**Task statement:**
Reproduce word for word, from the entries below, the line with "interdisciplinary collaboration fostered", the line with "exemplified rooted globalism.", and every line between them, and nothing more.
*****
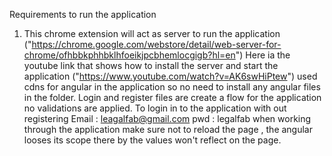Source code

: Requirements to run the application 
1. This chrome extension will act as server to run the application ("https://chrome.google.com/webstore/detail/web-server-for-chrome/ofhbbkphhbklhfoeikjpcbhemlocgigb?hl=en") 
Here ia the youtube link that shows how to install the server and start the application ("https://www.youtube.com/watch?v=AK6swHiPtew")
 used cdns for angular in the application so no need to install any angular files in the folder.
 Login and register files are create a flow for the application no validations are applied. 
 To login in to the application with out registering 
     Email : leagalfab@gmail.com
     pwd   :   legalfab
when working through the application make sure not to reload the page , the angular looses its scope there by the values won't reflect on the page.
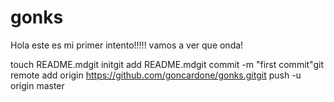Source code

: gonks
=====
Hola este es mi primer intento!!!!! vamos a ver que onda!

touch README.mdgit initgit add README.mdgit commit -m "first commit"git remote add origin https://github.com/goncardone/gonks.gitgit push -u origin master
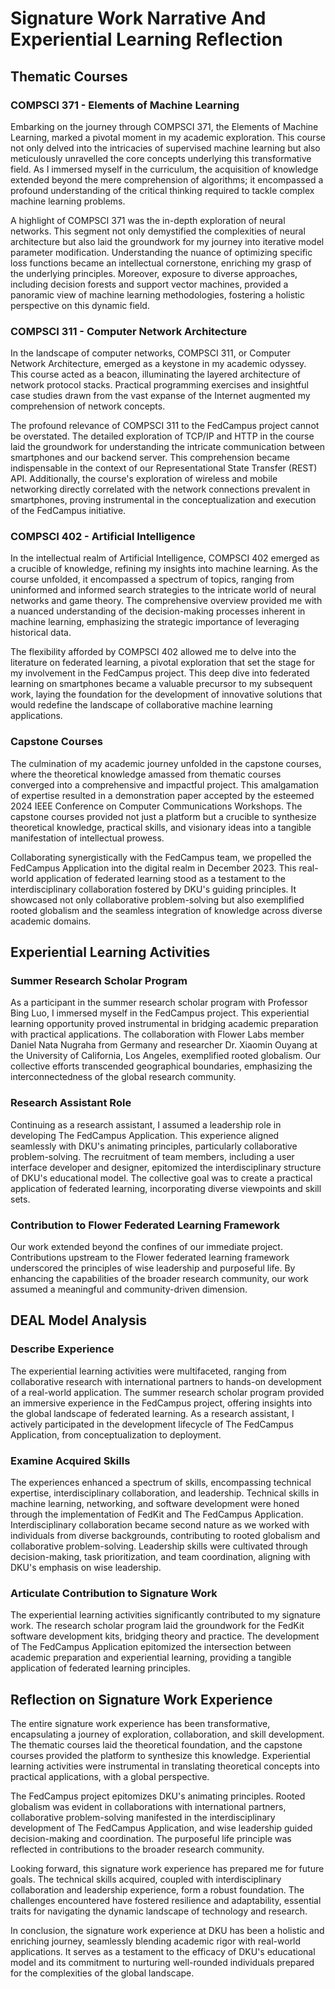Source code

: <!--
Requirements:

List 3 thematic courses.
Articulate how the 3 thematic courses and the outcome of the capstone courses
contribute to the my signature work.
Reflect on the entire signature work experience and how it prepared me for
future goals.

List experiential learning activities (summer research
scholar/research/projects).
Briefly describe the work completed through experiential learning and how the
experience aligns with DKU’s 7 animating principles.
Examining the intersection between academic preparation,
the experiential learning experience, and signature work.
Include three components based on the DEAL Model: describe experience,
examine what skills were acquired and learned,
articulate how the experiential learning contributed to the signature work.

DKU's 7 animating principles:

Rooted Globalism: To cultivate informed and engaged citizens who are
knowledgeable about each other’s histories,
traditions of thought and affiliations; and skilled in navigating among local,
national and global identities and commitments.
This principle is reflected in the required levels of proficiency in English and
Mandarin,
the core courses and comparative study of cultural traditions throughout the
curriculum,
and in co-curricular programming that brings students together to learn from
each other outside the classroom.

Collaborative Problem-Solving: To instill the habits of collaboration and the
ability to synthesize disparate insights in solving complex challenges.
This principle is reflected in an interdisciplinary structure that emphasizes
the integration of knowledge, in pedagogies that include team-based assignments,
and in co-curricular programming that emphasize teamwork.

Research and Practice: To enhance the ability to forge links between theory and
practice in the many-sided and rapidly changing world of human need.
This principle is reflected in the divisional foundations,
which impart the basic skills necessary for critical inquiry across many fields
and problems, and in advanced research in the disciplinary studies,
capstone and signature products.
Experiential opportunities that align the formal curriculum with practica,
internships and other hands-on offerings further link theory and practice.

Lucid Communication: To develop the ability to communicate effectively,
both orally and in writing,
and to listen attentively to different viewpoints in coming to mature judgments.
The common core,
divisional foundation and capstone courses provide multiple opportunities for
sustained, guided practice in writing, speaking and listening.
These are supported by stand-alone and co-courses linked to the core,
by required language proficiencies,
by the focus on a summative project that melds research and practical experience
and by the seminar-style size of most classes.

Independence and Creativity: To nurture free inquiry,
deep reflection and a drive to ask interesting questions and find compelling
answers.
These principles are embodied in the liberal arts design of the
curriculum—placing a premium on exploring ideas and seeking new experiences;
encountering different ways of thinking and living in history, text, image,
culture and methodology,
and in the variety of choices among paths of study and electives.

Wise Leadership: To shape thinkers and doers who possess the moral compass to
guide communities and institutions toward a common good and who have the wisdom
and technical competence to deal effectively with complexity.
This principle is present in core courses that examine the relationship between
individuals and different levels of community and to leading an examined life,
in the many interdisciplinary studies that require knowledge of problems that
span national boundaries and cultures, in the required practicum,
and in the capstone seminars where students integrate specialized knowledge with
broader knowledge and questions.

A Purposeful Life: To form reflective scholars who test their core beliefs,
connect their course of study to big questions of meaning,
and who build the capacity for lifelong learning and exploration.
This principle is reflected in the distinctive capacity of a liberal arts
college to form intentional communities of meaning.
It is brought to life in core courses,
in self-designed capstone work and in an e-portfolio system that captures the
larger inquiry informing a student’s pathway.
-->


# Signature Work Narrative And Experiential Learning Reflection

## Thematic Courses

### COMPSCI 371 - Elements of Machine Learning

Embarking on the journey through COMPSCI 371, the Elements of Machine Learning,
marked a pivotal moment in my academic exploration.
This course not only delved into the intricacies of supervised machine learning
but also meticulously unravelled the core concepts underlying this
transformative field. As I immersed myself in the curriculum,
the acquisition of knowledge extended beyond the mere comprehension of
algorithms;
it encompassed a profound understanding of the critical thinking required to
tackle complex machine learning problems.

A highlight of COMPSCI 371 was the in-depth exploration of neural networks.
This segment not only demystified the complexities of neural architecture but
also laid the groundwork for my journey into iterative model parameter
modification.
Understanding the nuance of optimizing specific loss functions became an
intellectual cornerstone, enriching my grasp of the underlying principles.
Moreover, exposure to diverse approaches,
including decision forests and support vector machines,
provided a panoramic view of machine learning methodologies,
fostering a holistic perspective on this dynamic field.

### COMPSCI 311 - Computer Network Architecture

In the landscape of computer networks, COMPSCI 311,
or Computer Network Architecture, emerged as a keystone in my academic odyssey.
This course acted as a beacon,
illuminating the layered architecture of network protocol stacks.
Practical programming exercises and insightful case studies drawn from the vast
expanse of the Internet augmented my comprehension of network concepts.

The profound relevance of COMPSCI 311 to the FedCampus project cannot be
overstated.
The detailed exploration of TCP/IP and HTTP in the course laid the groundwork
for understanding the intricate communication between smartphones and our
backend server.
This comprehension became indispensable in the context of our Representational
State Transfer (REST) API. Additionally,
the course's exploration of wireless and mobile networking directly correlated
with the network connections prevalent in smartphones,
proving instrumental in the conceptualization and execution of the FedCampus
initiative.

### COMPSCI 402 - Artificial Intelligence

In the intellectual realm of Artificial Intelligence,
COMPSCI 402 emerged as a crucible of knowledge,
refining my insights into machine learning. As the course unfolded,
it encompassed a spectrum of topics,
ranging from uninformed and informed search strategies to the intricate world of
neural networks and game theory.
The comprehensive overview provided me with a nuanced understanding of the
decision-making processes inherent in machine learning,
emphasizing the strategic importance of leveraging historical data.

The flexibility afforded by COMPSCI 402 allowed me to delve into the literature
on federated learning,
a pivotal exploration that set the stage for my involvement in the FedCampus
project.
This deep dive into federated learning on smartphones became a valuable
precursor to my subsequent work,
laying the foundation for the development of innovative solutions that would
redefine the landscape of collaborative machine learning applications.

### Capstone Courses

The culmination of my academic journey unfolded in the capstone courses,
where the theoretical knowledge amassed from thematic courses converged into a
comprehensive and impactful project.
This amalgamation of expertise resulted in a demonstration paper accepted by the
esteemed 2024 IEEE Conference on Computer Communications Workshops. The capstone
courses provided not just a platform but a crucible to synthesize theoretical
knowledge, practical skills,
and visionary ideas into a tangible manifestation of intellectual prowess.

Collaborating synergistically with the FedCampus team,
we propelled the FedCampus Application into the digital realm in December 2023.
This real-world application of federated learning stood as a testament to the
interdisciplinary collaboration fostered by DKU's guiding principles.
It showcased not only collaborative problem-solving but also exemplified rooted
globalism and the seamless integration of knowledge across diverse academic
domains.

<!-- TODO: Next part. -->

## Experiential Learning Activities

### Summer Research Scholar Program

As a participant in the summer research scholar program with Professor Bing Luo,
I immersed myself in the FedCampus project.
This experiential learning opportunity proved instrumental in bridging academic
preparation with practical applications.
The collaboration with Flower Labs member Daniel Nata Nugraha from Germany and
researcher Dr. Xiaomin Ouyang at the University of California, Los Angeles,
exemplified rooted globalism.
Our collective efforts transcended geographical boundaries,
emphasizing the interconnectedness of the global research community.

### Research Assistant Role

Continuing as a research assistant,
I assumed a leadership role in developing The FedCampus Application. This
experience aligned seamlessly with DKU's animating principles,
particularly collaborative problem-solving. The recruitment of team members,
including a user interface developer and designer,
epitomized the interdisciplinary structure of DKU's educational model.
The collective goal was to create a practical application of federated learning,
incorporating diverse viewpoints and skill sets.

### Contribution to Flower Federated Learning Framework

Our work extended beyond the confines of our immediate project.
Contributions upstream to the Flower federated learning framework underscored
the principles of wise leadership and purposeful life.
By enhancing the capabilities of the broader research community,
our work assumed a meaningful and community-driven dimension.

## DEAL Model Analysis

### Describe Experience

The experiential learning activities were multifaceted,
ranging from collaborative research with international partners to hands-on
development of a real-world application.
The summer research scholar program provided an immersive experience in the
FedCampus project,
offering insights into the global landscape of federated learning.
As a research assistant,
I actively participated in the development lifecycle of The FedCampus
Application, from conceptualization to deployment.

### Examine Acquired Skills

The experiences enhanced a spectrum of skills, encompassing technical expertise,
interdisciplinary collaboration, and leadership.
Technical skills in machine learning, networking,
and software development were honed through the implementation of FedKit and The
FedCampus Application. Interdisciplinary collaboration became second nature as
we worked with individuals from diverse backgrounds,
contributing to rooted globalism and collaborative problem-solving.
Leadership skills were cultivated through decision-making, task prioritization,
and team coordination, aligning with DKU's emphasis on wise leadership.

### Articulate Contribution to Signature Work

The experiential learning activities significantly contributed to my signature
work.
The research scholar program laid the groundwork for the FedKit software
development kits, bridging theory and practice.
The development of The FedCampus Application epitomized the intersection between
academic preparation and experiential learning,
providing a tangible application of federated learning principles.

## Reflection on Signature Work Experience

The entire signature work experience has been transformative,
encapsulating a journey of exploration, collaboration, and skill development.
The thematic courses laid the theoretical foundation,
and the capstone courses provided the platform to synthesize this knowledge.
Experiential learning activities were instrumental in translating theoretical
concepts into practical applications, with a global perspective.

The FedCampus project epitomizes DKU's animating principles.
Rooted globalism was evident in collaborations with international partners,
collaborative problem-solving manifested in the interdisciplinary development of
The FedCampus Application,
and wise leadership guided decision-making and coordination.
The purposeful life principle was reflected in contributions to the broader
research community.

Looking forward,
this signature work experience has prepared me for future goals.
The technical skills acquired,
coupled with interdisciplinary collaboration and leadership experience,
form a robust foundation.
The challenges encountered have fostered resilience and adaptability,
essential traits for navigating the dynamic landscape of technology and
research.

In conclusion,
the signature work experience at DKU has been a holistic and enriching journey,
seamlessly blending academic rigor with real-world applications.
It serves as a testament to the efficacy of DKU's educational model and its
commitment to nurturing well-rounded individuals prepared for the complexities
of the global landscape.
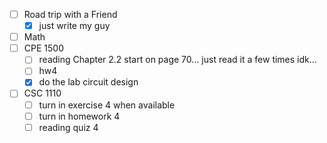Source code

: - [ ] Road trip with a Friend
	- [x] just write my guy
- [ ] Math
- [ ] CPE 1500
	 - [ ] reading Chapter 2.2 start on page 70... just read it a few times idk...
	 - [ ] hw4
	- [x] do the lab circuit design
- [ ] CSC 1110
	- [ ] turn in exercise 4 when available
	- [ ] turn in homework 4
	- [ ] reading quiz 4
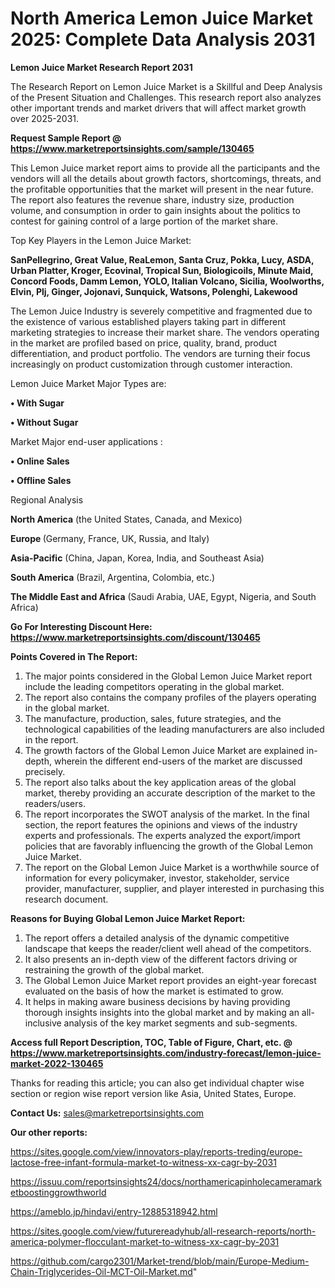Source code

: # North America Lemon Juice Market 2025: Complete Data Analysis 2031

<strong>Lemon Juice Market Research Report 2031</strong>

The Research Report on Lemon Juice Market is a Skillful and Deep Analysis of the Present Situation and Challenges. This research report also analyzes other important trends and market drivers that will affect market growth over 2025-2031.

<strong>Request Sample Report @ <a href=https://www.marketreportsinsights.com/sample/130465>https://www.marketreportsinsights.com/sample/130465</a></strong>

This Lemon Juice market report aims to provide all the participants and the vendors will all the details about growth factors, shortcomings, threats, and the profitable opportunities that the market will present in the near future. The report also features the revenue share, industry size, production volume, and consumption in order to gain insights about the politics to contest for gaining control of a large portion of the market share.

Top Key Players in the Lemon Juice Market:

<strong>SanPellegrino, Great Value, ReaLemon, Santa Cruz, Pokka, Lucy, ASDA, Urban Platter, Kroger, Ecovinal, Tropical Sun, Biologicoils, Minute Maid, Concord Foods, Damm Lemon, YOLO, Italian Volcano, Sicilia, Woolworths, Elvin, Plj, Ginger, Jojonavi, Sunquick, Watsons, Polenghi, Lakewood</strong>

The Lemon Juice Industry is severely competitive and fragmented due to the existence of various established players taking part in different marketing strategies to increase their market share. The vendors operating in the market are profiled based on price, quality, brand, product differentiation, and product portfolio. The vendors are turning their focus increasingly on product customization through customer interaction.

Lemon Juice Market Major Types are:

<strong>• With Sugar

• Without Sugar</strong>

Market Major end-user applications :

<strong>• Online Sales

• Offline Sales</strong>

Regional Analysis

</u><strong><b>North America</b></strong> (the United States, Canada, and Mexico)

<strong><b>Europe </b></strong>(Germany, France, UK, Russia, and Italy)

<strong><b>Asia-Pacific</b></strong> (China, Japan, Korea, India, and Southeast Asia)

<strong><b>South America</b></strong> (Brazil, Argentina, Colombia, etc.)

<strong><b>The Middle East and Africa</b></strong> (Saudi Arabia, UAE, Egypt, Nigeria, and South Africa)

<strong>Go For Interesting Discount Here: <a href=https://www.marketreportsinsights.com/discount/130465>https://www.marketreportsinsights.com/discount/130465</a></strong>

<strong>Points Covered in The Report:</strong>
<ol>
  <li>The major points considered in the Global Lemon Juice Market report include the leading competitors operating in the global market.</li>
  <li>The report also contains the company profiles of the players operating in the global market.</li>
  <li>The manufacture, production, sales, future strategies, and the technological capabilities of the leading manufacturers are also included in the report.</li>
  <li>The growth factors of the Global Lemon Juice Market are explained in-depth, wherein the different end-users of the market are discussed precisely.</li>
  <li>The report also talks about the key application areas of the global market, thereby providing an accurate description of the market to the readers/users.</li>
  <li>The report incorporates the SWOT analysis of the market. In the final section, the report features the opinions and views of the industry experts and professionals. The experts analyzed the export/import policies that are favorably influencing the growth of the Global Lemon Juice Market.</li>
  <li>The report on the Global Lemon Juice Market is a worthwhile source of information for every policymaker, investor, stakeholder, service provider, manufacturer, supplier, and player interested in purchasing this research document.</li>
</ol>
<strong>Reasons for Buying Global Lemon Juice Market Report:</strong>

<ol>
  <li>The report offers a detailed analysis of the dynamic competitive landscape that keeps the reader/client well ahead of the competitors.</li>
  <li>It also presents an in-depth view of the different factors driving or restraining the growth of the global market.</li>
  <li>The Global Lemon Juice Market report provides an eight-year forecast evaluated on the basis of how the market is estimated to grow.</li>
  <li>It helps in making aware business decisions by having providing thorough insights insights into the global market and by making an all-inclusive analysis of the key market segments and sub-segments.</li>
</ol>
<strong>Access full Report Description, TOC, Table of Figure, Chart, etc. @ <a href=https://www.marketreportsinsights.com/industry-forecast/lemon-juice-market-2022-130465>https://www.marketreportsinsights.com/industry-forecast/lemon-juice-market-2022-130465</a></strong>


Thanks for reading this article; you can also get individual chapter wise section or region wise report version like Asia, United States, Europe.

<strong>Contact Us:</strong>
sales@marketreportsinsights.com

<strong>Our other reports:</strong>

<a href=https://sites.google.com/view/innovators-play/reports-treding/europe-lactose-free-infant-formula-market-to-witness-xx-cagr-by-2031>https://sites.google.com/view/innovators-play/reports-treding/europe-lactose-free-infant-formula-market-to-witness-xx-cagr-by-2031</a>

<a href=https://issuu.com/reportsinsights24/docs/northamericapinholecameramarketboostinggrowthworld>https://issuu.com/reportsinsights24/docs/northamericapinholecameramarketboostinggrowthworld</a>

<a href=https://ameblo.jp/hindavi/entry-12885318942.html>https://ameblo.jp/hindavi/entry-12885318942.html</a>

<a href=https://sites.google.com/view/futurereadyhub/all-research-reports/north-america-polymer-flocculant-market-to-witness-xx-cagr-by-2031>https://sites.google.com/view/futurereadyhub/all-research-reports/north-america-polymer-flocculant-market-to-witness-xx-cagr-by-2031</a>

<a href=https://github.com/cargo2301/Market-trend/blob/main/Europe-Medium-Chain-Triglycerides-Oil-MCT-Oil-Market.md>https://github.com/cargo2301/Market-trend/blob/main/Europe-Medium-Chain-Triglycerides-Oil-MCT-Oil-Market.md</a>"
*****
**Answer area:**
interdisciplinary collaboration fostered by DKU's guiding principles.
It showcased not only collaborative problem-solving but also exemplified rooted
globalism and the seamless integration of knowledge across diverse academic
domains.

<!-- TODO: Next part. -->

## Experiential Learning Activities

### Summer Research Scholar Program

As a participant in the summer research scholar program with Professor Bing Luo,
I immersed myself in the FedCampus project.
This experiential learning opportunity proved instrumental in bridging academic
preparation with practical applications.
The collaboration with Flower Labs member Daniel Nata Nugraha from Germany and
researcher Dr. Xiaomin Ouyang at the University of California, Los Angeles,
exemplified rooted globalism.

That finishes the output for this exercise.